The ARB's latest ruling considered whether an advert by the makers of PediaSure, Abbott Laboratories SA, created the impression that shorter children may be inferior or battle with their intellectual development.
In the advert, a boy child, who appears shorter than his mates during a class photo shoot, is hidden behind a tall classmate, prompting the photographer's instruction to move to the front row.
"If your child is not growing well, they may not be eating well, and can become sickly," a voice-over follows.
"That's why I recommend PediaSure, a source of essential vitamins and minerals… and that supports growth and immunity. Start to see visible growth in eight weeks with PediaSure," the voice-over says.
After taking PediaSure, the boy's growth is demonstrated alongside another boy who is bigger in size. The advert ends with the boy, donning a big smile, graduating, and he is now standing behind his classmates as they pose for the class photo.
The complaint stated that the advert suggests that the product is pitched as a potion that can circumvent genetics.
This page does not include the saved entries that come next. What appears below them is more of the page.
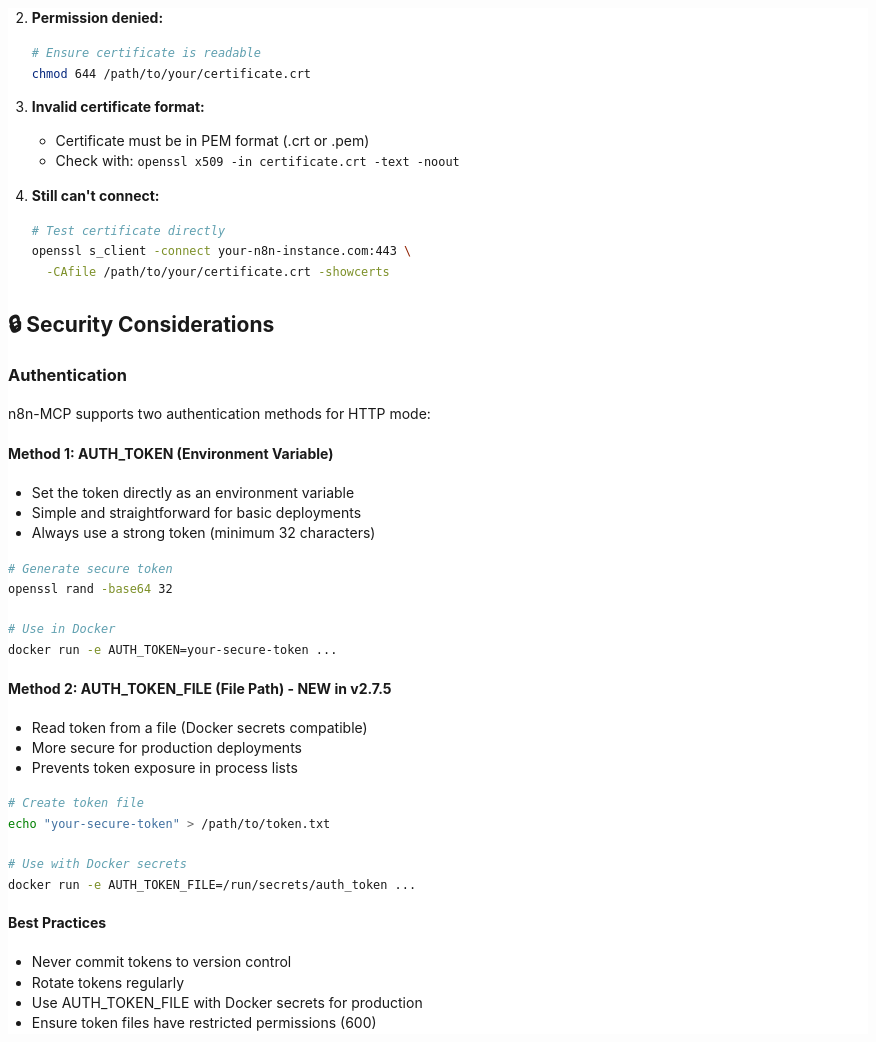 2. **Permission denied:**
   ```bash
   # Ensure certificate is readable
   chmod 644 /path/to/your/certificate.crt
   ```

3. **Invalid certificate format:**
   - Certificate must be in PEM format (.crt or .pem)
   - Check with: `openssl x509 -in certificate.crt -text -noout`

4. **Still can't connect:**
   ```bash
   # Test certificate directly
   openssl s_client -connect your-n8n-instance.com:443 \
     -CAfile /path/to/your/certificate.crt -showcerts
   ```

## 🔒 Security Considerations

### Authentication

n8n-MCP supports two authentication methods for HTTP mode:

#### Method 1: AUTH_TOKEN (Environment Variable)
- Set the token directly as an environment variable
- Simple and straightforward for basic deployments
- Always use a strong token (minimum 32 characters)

```bash
# Generate secure token
openssl rand -base64 32

# Use in Docker
docker run -e AUTH_TOKEN=your-secure-token ...
```

#### Method 2: AUTH_TOKEN_FILE (File Path) - NEW in v2.7.5
- Read token from a file (Docker secrets compatible)
- More secure for production deployments
- Prevents token exposure in process lists

```bash
# Create token file
echo "your-secure-token" > /path/to/token.txt

# Use with Docker secrets
docker run -e AUTH_TOKEN_FILE=/run/secrets/auth_token ...
```

#### Best Practices
- Never commit tokens to version control
- Rotate tokens regularly
- Use AUTH_TOKEN_FILE with Docker secrets for production
- Ensure token files have restricted permissions (600)
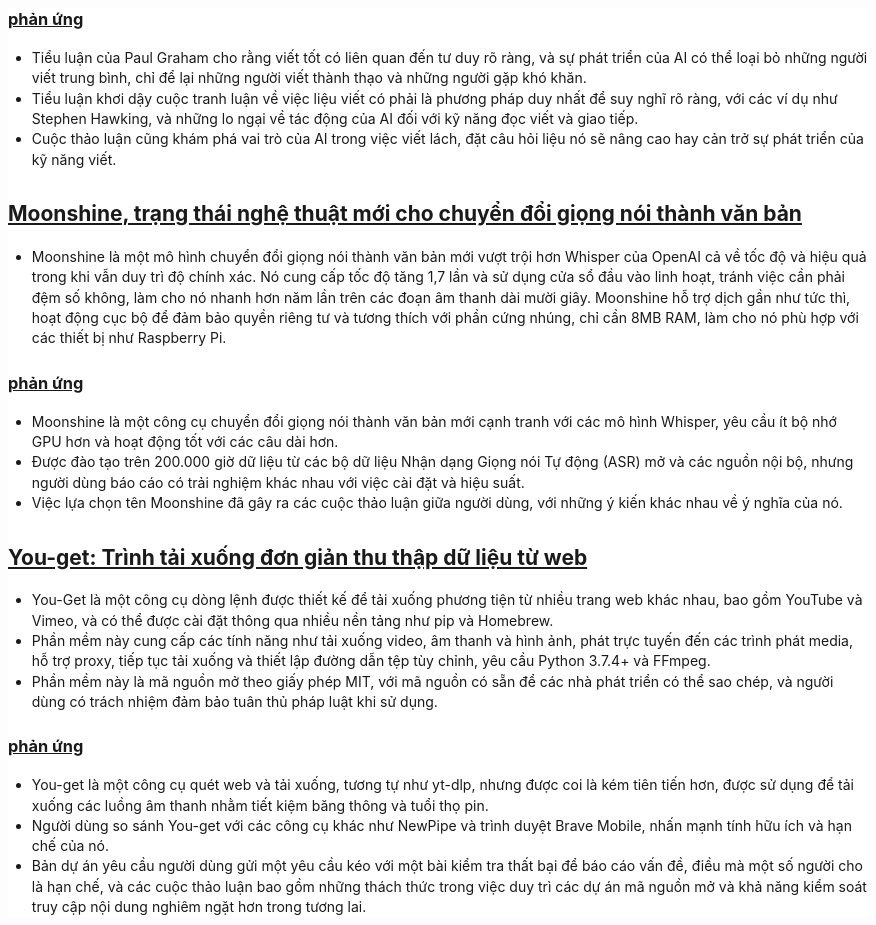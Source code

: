 ### [phản ứng](https://news.ycombinator.com/item?id=41960914)

- Tiểu luận của Paul Graham cho rằng viết tốt có liên quan đến tư duy rõ ràng, và sự phát triển của AI có thể loại bỏ những người viết trung bình, chỉ để lại những người viết thành thạo và những người gặp khó khăn.
- Tiểu luận khơi dậy cuộc tranh luận về việc liệu viết có phải là phương pháp duy nhất để suy nghĩ rõ ràng, với các ví dụ như Stephen Hawking, và những lo ngại về tác động của AI đối với kỹ năng đọc viết và giao tiếp.
- Cuộc thảo luận cũng khám phá vai trò của AI trong việc viết lách, đặt câu hỏi liệu nó sẽ nâng cao hay cản trở sự phát triển của kỹ năng viết.

## [Moonshine, trạng thái nghệ thuật mới cho chuyển đổi giọng nói thành văn bản](https://petewarden.com/2024/10/21/introducing-moonshine-the-new-state-of-the-art-for-speech-to-text/)

- Moonshine là một mô hình chuyển đổi giọng nói thành văn bản mới vượt trội hơn Whisper của OpenAI cả về tốc độ và hiệu quả trong khi vẫn duy trì độ chính xác. Nó cung cấp tốc độ tăng 1,7 lần và sử dụng cửa sổ đầu vào linh hoạt, tránh việc cần phải đệm số không, làm cho nó nhanh hơn năm lần trên các đoạn âm thanh dài mười giây. Moonshine hỗ trợ dịch gần như tức thì, hoạt động cục bộ để đảm bảo quyền riêng tư và tương thích với phần cứng nhúng, chỉ cần 8MB RAM, làm cho nó phù hợp với các thiết bị như Raspberry Pi.

### [phản ứng](https://news.ycombinator.com/item?id=41960085)

- Moonshine là một công cụ chuyển đổi giọng nói thành văn bản mới cạnh tranh với các mô hình Whisper, yêu cầu ít bộ nhớ GPU hơn và hoạt động tốt với các câu dài hơn.
- Được đào tạo trên 200.000 giờ dữ liệu từ các bộ dữ liệu Nhận dạng Giọng nói Tự động (ASR) mở và các nguồn nội bộ, nhưng người dùng báo cáo có trải nghiệm khác nhau với việc cài đặt và hiệu suất.
- Việc lựa chọn tên Moonshine đã gây ra các cuộc thảo luận giữa người dùng, với những ý kiến khác nhau về ý nghĩa của nó.

## [You-get: Trình tải xuống đơn giản thu thập dữ liệu từ web](https://github.com/soimort/you-get)

- You-Get là một công cụ dòng lệnh được thiết kế để tải xuống phương tiện từ nhiều trang web khác nhau, bao gồm YouTube và Vimeo, và có thể được cài đặt thông qua nhiều nền tảng như pip và Homebrew.
- Phần mềm này cung cấp các tính năng như tải xuống video, âm thanh và hình ảnh, phát trực tuyến đến các trình phát media, hỗ trợ proxy, tiếp tục tải xuống và thiết lập đường dẫn tệp tùy chỉnh, yêu cầu Python 3.7.4+ và FFmpeg.
- Phần mềm này là mã nguồn mở theo giấy phép MIT, với mã nguồn có sẵn để các nhà phát triển có thể sao chép, và người dùng có trách nhiệm đảm bảo tuân thủ pháp luật khi sử dụng.

### [phản ứng](https://news.ycombinator.com/item?id=41962205)

- You-get là một công cụ quét web và tải xuống, tương tự như yt-dlp, nhưng được coi là kém tiên tiến hơn, được sử dụng để tải xuống các luồng âm thanh nhằm tiết kiệm băng thông và tuổi thọ pin.
- Người dùng so sánh You-get với các công cụ khác như NewPipe và trình duyệt Brave Mobile, nhấn mạnh tính hữu ích và hạn chế của nó.
- Bản dự án yêu cầu người dùng gửi một yêu cầu kéo với một bài kiểm tra thất bại để báo cáo vấn đề, điều mà một số người cho là hạn chế, và các cuộc thảo luận bao gồm những thách thức trong việc duy trì các dự án mã nguồn mở và khả năng kiểm soát truy cập nội dung nghiêm ngặt hơn trong tương lai.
It also blamed it for encouraging parents to force their kids to drink the product, implying that it would lead to excess consumption and obesity.
But, Abbott Laboratories, in its argument, said that PediaSure was promoted as a nutritional supplement for children who are susceptible to stunted growth and struggle with undernutrition.
"The commercial states "If your child is not growing well, they MAY not be eating well...". This is notably different to a message that "If your child is short, he is inferior, and you need to give him this supplement to make him tall and superior," it said.
It said a reasonable parent would be able to tell the difference between their child being short due to genetic influence and, or, possible poor nutrition.
It also said it was unlikely that a reasonable person would think that the supplement could cure genetic shortness or that it would increase intellectual capacity.
The ARB dismissed the complaint, stating that it is unclear whether consuming the nutritional supplement, as directed, would contribute to excess weight gain and obesity.
"Any reasonable parent would consider alternatives, as opposed to a knee-jerk reaction to force a child to drink this product to make him tall and smart," the ARB said.
"The Directorate, therefore, does not share the Complainant's view that children are likely to suffer emotional and physical harm as a consequence of this commercial," it said.